Custom Transport - Leap Roles
Role Manager Transport
Author: Chris Philips, Christopher Dawes
Attached is a sample Leap application that uses all of the services available. RoleServiceTestApp_864.nitro_s
Revision History:
v1.5 - Mar 14 2017:
- Fixed an issue when checking if the user/group is already in the role
v1.4 - Mar 1 2017:
- Added debugging messages when trace string (com.ibm.support.examples.*=finest) is enabled
- Fixed issues with group assignments (in the transport as well as the service description XML files). If you already have the XML files, please download them again.
- The type parameter is no longer case sensitive
- The service now supports updating multiple records with the same user/group information
v1.3 - Feb 2016 - Updated the jar with the 8.6.2 development jar files.

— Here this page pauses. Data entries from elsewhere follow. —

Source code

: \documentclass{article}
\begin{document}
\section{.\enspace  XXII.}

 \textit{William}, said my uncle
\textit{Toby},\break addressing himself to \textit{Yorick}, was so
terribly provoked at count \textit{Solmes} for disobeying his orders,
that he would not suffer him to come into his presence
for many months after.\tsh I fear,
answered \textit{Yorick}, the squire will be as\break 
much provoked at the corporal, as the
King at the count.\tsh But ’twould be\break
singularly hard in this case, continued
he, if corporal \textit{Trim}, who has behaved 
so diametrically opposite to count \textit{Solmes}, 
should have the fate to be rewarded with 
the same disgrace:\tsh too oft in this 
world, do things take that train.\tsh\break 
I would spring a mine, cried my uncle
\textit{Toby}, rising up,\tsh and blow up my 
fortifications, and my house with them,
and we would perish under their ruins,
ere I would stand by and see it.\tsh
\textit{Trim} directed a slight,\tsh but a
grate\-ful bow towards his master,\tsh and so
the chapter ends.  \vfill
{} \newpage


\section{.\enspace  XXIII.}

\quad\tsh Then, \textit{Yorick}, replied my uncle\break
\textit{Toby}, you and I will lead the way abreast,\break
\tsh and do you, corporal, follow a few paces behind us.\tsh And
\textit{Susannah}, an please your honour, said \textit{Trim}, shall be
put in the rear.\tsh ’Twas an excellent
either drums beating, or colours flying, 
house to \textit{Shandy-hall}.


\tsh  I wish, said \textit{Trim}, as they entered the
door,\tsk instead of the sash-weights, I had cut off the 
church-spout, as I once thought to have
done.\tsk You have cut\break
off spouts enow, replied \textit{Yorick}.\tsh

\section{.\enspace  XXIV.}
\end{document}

v1.2 - Oct 3, 2014 - The DynamicRoleLookup now has an option to return the users defined in a static role. There is a new type parameter that can be "open" or "closed" to indicate the type of role being searched.
v1.1 - April 7, 2014 - Fixed a bug. Now the transport will first check the FEB DB for the user, if not found then it will check the configured federated repository
v1.0 - Jan 2014 - Initial deployment
Description
This transport provides a mechanism for a FEB application to interact directly with Roles and Groups. You can add, remove or look-up users or groups to a role for an application or a specific record. The functions are:
DynamicRoleLookup – Returns the id's of the user(s) or group(s) for the specified role. The ID is the configured log-in property for FEB. For example if your users log-in with an email address then the id will be the email address.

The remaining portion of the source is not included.